# EXERCISE GOAL
Transcribe every entry that follows, word for word, and omit the images.

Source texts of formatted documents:
== Segment start ==
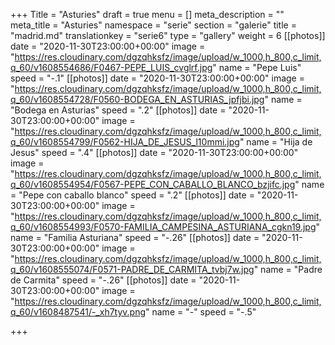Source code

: +++
Title = "Asturies"
draft = true
menu = []
meta_description = ""
meta_title = "Asturies"
namespace = "serie"
section = "galerie"
title = "madrid.md"
translationkey = "serie6"
type = "gallery"
weight = 6
[[photos]]
date = "2020-11-30T23:00:00+00:00"
image = "https://res.cloudinary.com/dgzqhksfz/image/upload/w_1000,h_800,c_limit,q_60/v1608554686/F0467-PEPE_LUIS_cvglrf.jpg"
name = "Pepe Luis"
speed = "-.1"
[[photos]]
date = "2020-11-30T23:00:00+00:00"
image = "https://res.cloudinary.com/dgzqhksfz/image/upload/w_1000,h_800,c_limit,q_60/v1608554728/F0560-BODEGA_EN_ASTURIAS_jpfjbi.jpg"
name = "Bodega en Asturias"
speed = ".2"
[[photos]]
date = "2020-11-30T23:00:00+00:00"
image = "https://res.cloudinary.com/dgzqhksfz/image/upload/w_1000,h_800,c_limit,q_60/v1608554799/F0562-HIJA_DE_JESUS_l10mmi.jpg"
name = "Hija de Jesus"
speed = ".4"
[[photos]]
date = "2020-11-30T23:00:00+00:00"
image = "https://res.cloudinary.com/dgzqhksfz/image/upload/w_1000,h_800,c_limit,q_60/v1608554954/F0567-PEPE_CON_CABALLO_BLANCO_bzjifc.jpg"
name = "Pepe con caballo blanco"
speed = ".2"
[[photos]]
date = "2020-11-30T23:00:00+00:00"
image = "https://res.cloudinary.com/dgzqhksfz/image/upload/w_1000,h_800,c_limit,q_60/v1608554993/F0570-FAMILIA_CAMPESINA_ASTURIANA_cgkn19.jpg"
name = "Familia Asturiana"
speed = "-.26"
[[photos]]
date = "2020-11-30T23:00:00+00:00"
image = "https://res.cloudinary.com/dgzqhksfz/image/upload/w_1000,h_800,c_limit,q_60/v1608555074/F0571-PADRE_DE_CARMITA_tvbj7w.jpg"
name = "Padre de Carmita"
speed = "-.26"
[[photos]]
date = "2020-11-30T23:00:00+00:00"
image = "https://res.cloudinary.com/dgzqhksfz/image/upload/w_1000,h_800,c_limit,q_60/v1608487541/-_xh7tyv.png"
name = "-"
speed = "-.5"

+++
== Segment end ==
# RESULT OF THIS EXERCISE
Source code

: +++
Title = "Asturies"
draft = true
menu = []
meta_description = ""
meta_title = "Asturies"
namespace = "serie"
section = "galerie"
title = "madrid.md"
translationkey = "serie6"
type = "gallery"
weight = 6
[[photos]]
date = "2020-11-30T23:00:00+00:00"
image = "https://res.cloudinary.com/dgzqhksfz/image/upload/w_1000,h_800,c_limit,q_60/v1608554686/F0467-PEPE_LUIS_cvglrf.jpg"
name = "Pepe Luis"
speed = "-.1"
[[photos]]
date = "2020-11-30T23:00:00+00:00"
image = "https://res.cloudinary.com/dgzqhksfz/image/upload/w_1000,h_800,c_limit,q_60/v1608554728/F0560-BODEGA_EN_ASTURIAS_jpfjbi.jpg"
name = "Bodega en Asturias"
speed = ".2"
[[photos]]
date = "2020-11-30T23:00:00+00:00"
image = "https://res.cloudinary.com/dgzqhksfz/image/upload/w_1000,h_800,c_limit,q_60/v1608554799/F0562-HIJA_DE_JESUS_l10mmi.jpg"
name = "Hija de Jesus"
speed = ".4"
[[photos]]
date = "2020-11-30T23:00:00+00:00"
image = "https://res.cloudinary.com/dgzqhksfz/image/upload/w_1000,h_800,c_limit,q_60/v1608554954/F0567-PEPE_CON_CABALLO_BLANCO_bzjifc.jpg"
name = "Pepe con caballo blanco"
speed = ".2"
[[photos]]
date = "2020-11-30T23:00:00+00:00"
image = "https://res.cloudinary.com/dgzqhksfz/image/upload/w_1000,h_800,c_limit,q_60/v1608554993/F0570-FAMILIA_CAMPESINA_ASTURIANA_cgkn19.jpg"
name = "Familia Asturiana"
speed = "-.26"
[[photos]]
date = "2020-11-30T23:00:00+00:00"
image = "https://res.cloudinary.com/dgzqhksfz/image/upload/w_1000,h_800,c_limit,q_60/v1608555074/F0571-PADRE_DE_CARMITA_tvbj7w.jpg"
name = "Padre de Carmita"
speed = "-.26"
[[photos]]
date = "2020-11-30T23:00:00+00:00"
image = "https://res.cloudinary.com/dgzqhksfz/image/upload/w_1000,h_800,c_limit,q_60/v1608487541/-_xh7tyv.png"
name = "-"
speed = "-.5"

+++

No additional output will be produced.